Implementasi UU Minerba ditambah deklarasi penyelamatan SDA oleh 20 Menteri dan Sembilan lembaga negara hingga instruksi Presiden soal penataan pengelolaan SDA yang baik nampaknya masih sangat jauh dari harapan. Hal itu dapat dibuktikan dengan masih maraknya kegiatan penambangan ilegal (ilegal mining) khususnya di wilayah Morombo, Konawe Utara yang terkesan sangat leluasa tanpa ada pengawalan dari Aparat Penegak Hukum.

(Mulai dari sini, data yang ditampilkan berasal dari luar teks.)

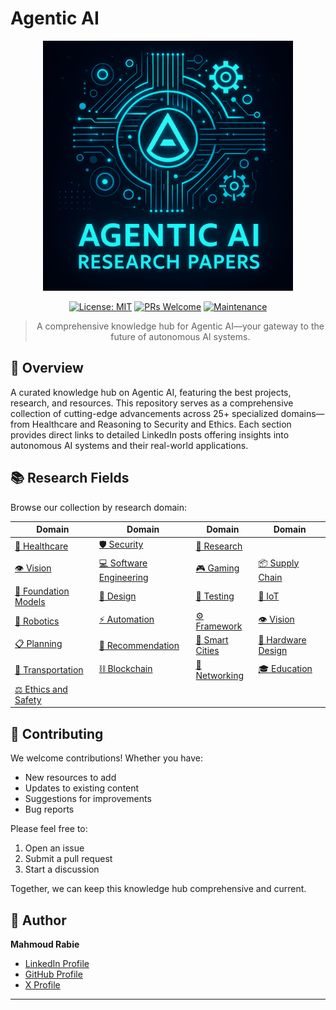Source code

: # Agentic AI

<div align="center">

<img src="agenticai.png" alt="Agentic AI Logo" width="400"/>

[![License: MIT](https://img.shields.io/badge/License-MIT-yellow.svg)](https://opensource.org/licenses/MIT)
[![PRs Welcome](https://img.shields.io/badge/PRs-welcome-brightgreen.svg)](http://makeapullrequest.com)
[![Maintenance](https://img.shields.io/badge/Maintained%3F-yes-green.svg)](https://github.com/mahmoudrabie/agentic-ai/graphs/commit-activity)

> A comprehensive knowledge hub for Agentic AI—your gateway to the future of autonomous AI systems.

</div>

## 🌟 Overview

A curated knowledge hub on Agentic AI, featuring the best projects, research, and resources. This repository serves as a comprehensive collection of cutting-edge advancements across 25+ specialized domains—from Healthcare and Reasoning to Security and Ethics. Each section provides direct links to detailed LinkedIn posts offering insights into autonomous AI systems and their real-world applications.

## 📚 Research Fields

Browse our collection by research domain:

| Domain | Domain | Domain | Domain |
|--------|--------|--------|--------|
| [💊 Healthcare](README-healthcare.md) | [🛡️ Security](README-security.md) | [🔬 Research](README-research.md) |  |
| [👁️ Vision](README-vision.md) | [💻 Software Engineering](README-software-engineering.md) | [🎮 Gaming](README-gaming.md) | [📦 Supply Chain](README-supply-chain.md) |
| [🤖 Foundation Models](README-foundation-models.md) | [📐 Design](README-design.md) | [🧪 Testing](README-testing.md) | [🔌 IoT](README-iot.md) |
| [🤖 Robotics](README-robotics.md) | [⚡ Automation](README-automation.md) | [⚙️ Framework](README-framework.md) | [👁️ Vision](README-vision.md) |
| [📋 Planning](README-planning.md) | [🎯 Recommendation](README-recommendation.md) | [🌆 Smart Cities](README-smart-cities.md) | [🔧 Hardware Design](README-hardware-design.md) |
| [🚦 Transportation](README-transportation.md) | [⛓️ Blockchain](README-blockchain.md) | [📡 Networking](README-networking.md) | [🎓 Education](README-education.md) |
| [⚖️ Ethics and Safety](README-ethics-and-safety.md) |  |  |  |

## 🤝 Contributing

We welcome contributions! Whether you have:
- New resources to add
- Updates to existing content
- Suggestions for improvements
- Bug reports

Please feel free to:
1. Open an issue
2. Submit a pull request
3. Start a discussion

Together, we can keep this knowledge hub comprehensive and current.

## 👤 Author

**Mahmoud Rabie**
- [LinkedIn Profile](https://www.linkedin.com/in/mahmoudrabie2004/)
- [GitHub Profile](https://github.com/mahmoudrabie)
- [X Profile](https://x.com/MahRabie)

---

Meskipun aturan pengelolaan SDA sudah sangat jelas, seperti yang diterapkan dalam UU No. 3 Tahun 2020 tentang Pertambangan Mineral dan Batubara (UU Minerba), UU No. 18 Tahun 2013 tentang Pencegahan dan Pemberantasan Perusakan Hutan (P3H), UU No. 32 Tahun 2009 tentang Perlindungan dan Pengelolaan Lingkungan Hidup (UU PPLH) dan beberapa aturan lain yang berkaitan dengan mekanisme pengelolaan SDA yang baik dan benar.

Akan tetapi, praktik penambangan ilegal yang tidak sesuai dengan kaidah-kaidah pertambangan dan juga bertentangan dengan berbagai peraturan perundang-undangan tak mampu untuk dituntaskan oleh pihak-pihak yang berwenang.

Pertanyaannya adalah, bagaimana bisa kegiatan penambangan ilegal khususnya di wilayah Konawe Utara bisa sangat leluasa dilakukan? Apakah hal tersebut merupakan bentuk kelalaian dari Aparat Penegak Hukum atau ada hal lain sehingga kegiatan penambangan ilegal di wilayah Morombo tak mampu untuk dituntaskan?.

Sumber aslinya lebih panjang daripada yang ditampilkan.